On Forgiveness

Onforgiveness blog iStock_000001555960XSmall People sometimes refuse to forgive what someone has done because they think of forgiveness as giving in or condoning bad behavior;  that’s not it.  Forgiveness doesn’t mean saying that something was okay, just that you are at peace with what happened — forgiveness means that you’re no longer enslaved by it.

Years ago, I lived in New York City.  I did a lot of journal writing then.  In cafes, on the subway, in cafes, at burrito shops, and in more cafes.  I was writing to try to understand myself, my mind and heart, my pain then, and how to dissolve the pain.  Journal writing and the thinking that went along with it was my Dawn dishwashing liquid, dissolving the hardest, most clingy pain.
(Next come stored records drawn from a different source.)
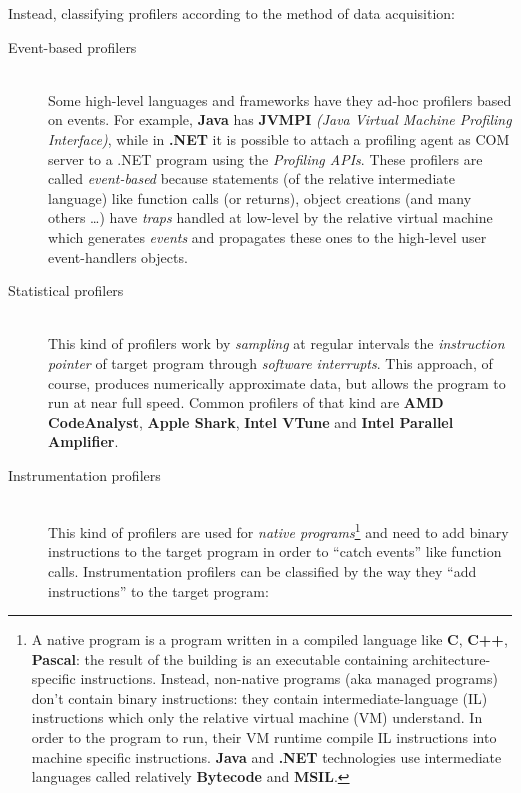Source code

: \documentclass[a4paper,10pt]{report}
\begin{document}
\begin{flushleft}
Instead, classifying profilers according to the method of data acquisition:
\end{flushleft}


\begin{description}
\item[Event-based profilers] \hfill \\
Some high-level languages and frameworks have they ad-hoc profilers based on
events. For example, \textbf{Java} has \textbf{JVMPI} \textit{(Java Virtual
Machine Profiling Interface)}, while in \textbf{.NET} it is possible to attach a
profiling agent as COM server to a .NET program using the \emph{Profiling APIs}.
These profilers are called \emph{event-based} because statements (of the
relative intermediate language) like function calls (or returns), object
creations (and many others \ldots) have \emph{traps} handled at low-level by the
relative virtual machine which generates \emph{events} and propagates these ones
to the high-level user event-handlers objects.

\item[Statistical profilers] \hfill \\
This kind of profilers work by \emph{sampling} at regular intervals the
\emph{instruction pointer} of target program through \emph{software interrupts}.
This approach, of course, produces numerically approximate data, but allows the
program to run at near full speed. Common profilers of that kind are \textbf{AMD
CodeAnalyst}, \textbf{Apple Shark}, \textbf{Intel VTune} and \textbf{Intel
Parallel Amplifier}.

\item[Instrumentation profilers] \hfill \\
This kind of profilers are used for \emph{native programs}\footnote{A native
program is a program written in a compiled language like \textbf{C},
\textbf{C++}, \textbf{Pascal}: the result of the building is an executable
containing architecture-specific instructions. Instead, non-native programs (aka
managed programs) don't contain binary instructions: they contain
intermediate-language (IL) instructions which only the relative virtual machine
(VM) understand. In order to the program to run, their VM runtime compile IL
instructions into machine specific instructions. \textbf{Java} and \textbf{.NET}
technologies use intermediate languages called relatively \textbf{Bytecode} and
\textbf{MSIL}.} and need to add binary instructions to the target program in
order to ``catch events'' like function calls. Instrumentation profilers can be
classified by the way they ``add instructions'' to the target program:


\end{description}
\end{document}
The complexity of my issues with my mother was particularly tough to cut through then.  My mother allowed my stepmother to adopt me as her own daughter when I was six-years-old.  I was opposed to this with every fiber in my small person’s body.  But I had no voice.  I didn’t live with my mom after age four, I lived with her parents from age four to five.  She was eccentric (read crazy) and plagued by addictions.  The word “abandoned” is overused these days, but my mother abandoned all her mothering responsibilities.  She stopped mothering me when I was four, so she had memories of us together, while I have none.  She spent her entire life trying to get back on her feet and sober but never succeeded for very long and she died at age 53.  You can read about her here .

 

She would call me at two a.m. to talk as if it were two in the afternoon, she sent me Christmas ornaments for my birthday in August (wrapped in newsprint); her strangeness was extremely hard for me to handle and I longed for a normal, loving, nurturing mother.  I ached for it.  I rejected the narcissistic one I had, the one who’d left me to her parents to raise (later she would call this act of abandoning me “setting you free.” )

 

One day the weight of her, and my anger towards her, was too much.  I was in my own way.  I needed to be lighter.

 

So, I forgave my mother.  I traded my hate for lightness.  Here’s what I did:  I lit a candle and turned off my bedroom light.  I watched the flame of the candle, and tried to put everything else out of my mind–the loud city outside my window, my roommate in the bathroom, all of it.

 

As I began whatever I was about to do (I didn’t really know), I realized that I had to not just THINK the forgiveness, but I had to say the words, too.  So I found myself whispering.  I said things like I forgive you for hurting me.  I’m not going to carry this anger around after this moment.  I forgive your selfishness, your turning your back on me.  I forgive the world in which this pain happened. 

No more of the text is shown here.